--- Study material ---
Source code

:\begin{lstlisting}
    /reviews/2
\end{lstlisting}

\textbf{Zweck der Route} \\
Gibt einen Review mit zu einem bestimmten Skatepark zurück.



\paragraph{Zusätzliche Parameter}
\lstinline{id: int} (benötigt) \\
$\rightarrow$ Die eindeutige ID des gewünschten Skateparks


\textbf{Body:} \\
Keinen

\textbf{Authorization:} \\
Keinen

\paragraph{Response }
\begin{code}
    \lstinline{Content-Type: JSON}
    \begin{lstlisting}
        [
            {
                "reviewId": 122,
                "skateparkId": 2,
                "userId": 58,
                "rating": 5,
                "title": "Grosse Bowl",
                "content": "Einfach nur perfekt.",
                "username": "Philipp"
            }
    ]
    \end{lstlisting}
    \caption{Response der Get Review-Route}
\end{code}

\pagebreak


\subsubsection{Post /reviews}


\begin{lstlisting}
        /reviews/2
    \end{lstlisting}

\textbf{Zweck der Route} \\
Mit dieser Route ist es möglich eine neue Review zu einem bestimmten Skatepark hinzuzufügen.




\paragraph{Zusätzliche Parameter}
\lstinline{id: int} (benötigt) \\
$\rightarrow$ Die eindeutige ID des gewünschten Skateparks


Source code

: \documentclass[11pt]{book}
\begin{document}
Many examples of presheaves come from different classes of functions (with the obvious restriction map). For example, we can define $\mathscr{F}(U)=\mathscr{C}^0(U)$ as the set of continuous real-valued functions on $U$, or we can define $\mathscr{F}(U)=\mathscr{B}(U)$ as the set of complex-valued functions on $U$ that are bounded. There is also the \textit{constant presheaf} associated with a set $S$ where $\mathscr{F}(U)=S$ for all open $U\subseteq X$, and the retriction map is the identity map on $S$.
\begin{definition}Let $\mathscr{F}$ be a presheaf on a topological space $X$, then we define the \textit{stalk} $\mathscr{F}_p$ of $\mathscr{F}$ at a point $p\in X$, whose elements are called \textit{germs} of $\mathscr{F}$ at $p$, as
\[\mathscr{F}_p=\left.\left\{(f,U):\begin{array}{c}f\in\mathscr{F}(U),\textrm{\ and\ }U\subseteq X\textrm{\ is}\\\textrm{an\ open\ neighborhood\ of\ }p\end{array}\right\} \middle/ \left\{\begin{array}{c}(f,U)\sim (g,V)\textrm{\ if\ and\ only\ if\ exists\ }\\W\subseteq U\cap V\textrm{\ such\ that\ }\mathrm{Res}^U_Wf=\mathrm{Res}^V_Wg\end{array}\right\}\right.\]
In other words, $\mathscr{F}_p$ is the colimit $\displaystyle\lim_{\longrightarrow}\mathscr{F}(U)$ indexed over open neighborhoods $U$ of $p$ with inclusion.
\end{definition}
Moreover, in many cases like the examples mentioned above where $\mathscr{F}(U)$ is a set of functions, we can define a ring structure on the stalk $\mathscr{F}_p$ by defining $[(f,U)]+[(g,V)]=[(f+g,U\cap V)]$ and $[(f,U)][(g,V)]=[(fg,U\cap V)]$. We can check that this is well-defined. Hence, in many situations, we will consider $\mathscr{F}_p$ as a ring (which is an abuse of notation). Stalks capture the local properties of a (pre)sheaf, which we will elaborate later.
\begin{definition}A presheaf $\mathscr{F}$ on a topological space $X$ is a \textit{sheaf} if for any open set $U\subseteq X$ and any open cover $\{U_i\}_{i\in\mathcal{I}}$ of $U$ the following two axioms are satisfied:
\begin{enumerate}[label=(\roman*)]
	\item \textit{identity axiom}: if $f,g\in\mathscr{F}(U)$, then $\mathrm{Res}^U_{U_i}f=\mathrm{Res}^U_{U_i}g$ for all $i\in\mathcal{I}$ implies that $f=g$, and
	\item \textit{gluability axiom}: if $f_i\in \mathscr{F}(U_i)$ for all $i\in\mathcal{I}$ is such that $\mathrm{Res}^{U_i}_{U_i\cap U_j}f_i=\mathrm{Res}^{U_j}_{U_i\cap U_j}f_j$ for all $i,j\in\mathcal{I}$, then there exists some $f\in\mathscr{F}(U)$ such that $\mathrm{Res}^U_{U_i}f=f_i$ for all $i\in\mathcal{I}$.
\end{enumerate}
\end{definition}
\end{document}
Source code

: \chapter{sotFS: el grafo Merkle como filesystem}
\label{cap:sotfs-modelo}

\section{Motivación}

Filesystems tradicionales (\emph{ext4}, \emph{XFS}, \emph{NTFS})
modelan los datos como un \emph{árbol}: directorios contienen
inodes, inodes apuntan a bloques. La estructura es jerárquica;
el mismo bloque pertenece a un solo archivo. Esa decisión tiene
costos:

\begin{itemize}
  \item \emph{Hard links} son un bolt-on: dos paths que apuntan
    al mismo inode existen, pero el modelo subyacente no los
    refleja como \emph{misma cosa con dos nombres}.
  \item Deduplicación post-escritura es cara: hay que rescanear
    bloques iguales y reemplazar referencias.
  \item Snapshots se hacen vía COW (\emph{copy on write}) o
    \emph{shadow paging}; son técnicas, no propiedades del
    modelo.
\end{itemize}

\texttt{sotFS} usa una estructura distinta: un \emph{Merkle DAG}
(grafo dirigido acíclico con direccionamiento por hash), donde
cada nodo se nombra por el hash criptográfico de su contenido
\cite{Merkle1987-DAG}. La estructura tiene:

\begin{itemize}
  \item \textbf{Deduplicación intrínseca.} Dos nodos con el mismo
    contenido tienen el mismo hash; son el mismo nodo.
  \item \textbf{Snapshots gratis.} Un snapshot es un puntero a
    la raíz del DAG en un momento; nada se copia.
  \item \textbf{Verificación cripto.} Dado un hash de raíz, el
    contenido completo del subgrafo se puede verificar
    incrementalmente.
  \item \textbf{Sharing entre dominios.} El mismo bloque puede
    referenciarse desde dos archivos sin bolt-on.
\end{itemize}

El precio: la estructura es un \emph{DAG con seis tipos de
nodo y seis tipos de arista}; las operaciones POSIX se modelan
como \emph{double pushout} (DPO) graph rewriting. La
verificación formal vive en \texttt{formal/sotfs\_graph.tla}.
---
--- Instructions to follow ---
Each line above that has the word "functions" should be copied.

--- Exercise solution ---
Many examples of presheaves come from different classes of functions (with the obvious restriction map). For example, we can define $\mathscr{F}(U)=\mathscr{C}^0(U)$ as the set of continuous real-valued functions on $U$, or we can define $\mathscr{F}(U)=\mathscr{B}(U)$ as the set of complex-valued functions on $U$ that are bounded. There is also the \textit{constant presheaf} associated with a set $S$ where $\mathscr{F}(U)=S$ for all open $U\subseteq X$, and the retriction map is the identity map on $S$.
Moreover, in many cases like the examples mentioned above where $\mathscr{F}(U)$ is a set of functions, we can define a ring structure on the stalk $\mathscr{F}_p$ by defining $[(f,U)]+[(g,V)]=[(f+g,U\cap V)]$ and $[(f,U)][(g,V)]=[(fg,U\cap V)]$. We can check that this is well-defined. Hence, in many situations, we will consider $\mathscr{F}_p$ as a ring (which is an abuse of notation). Stalks capture the local properties of a (pre)sheaf, which we will elaborate later.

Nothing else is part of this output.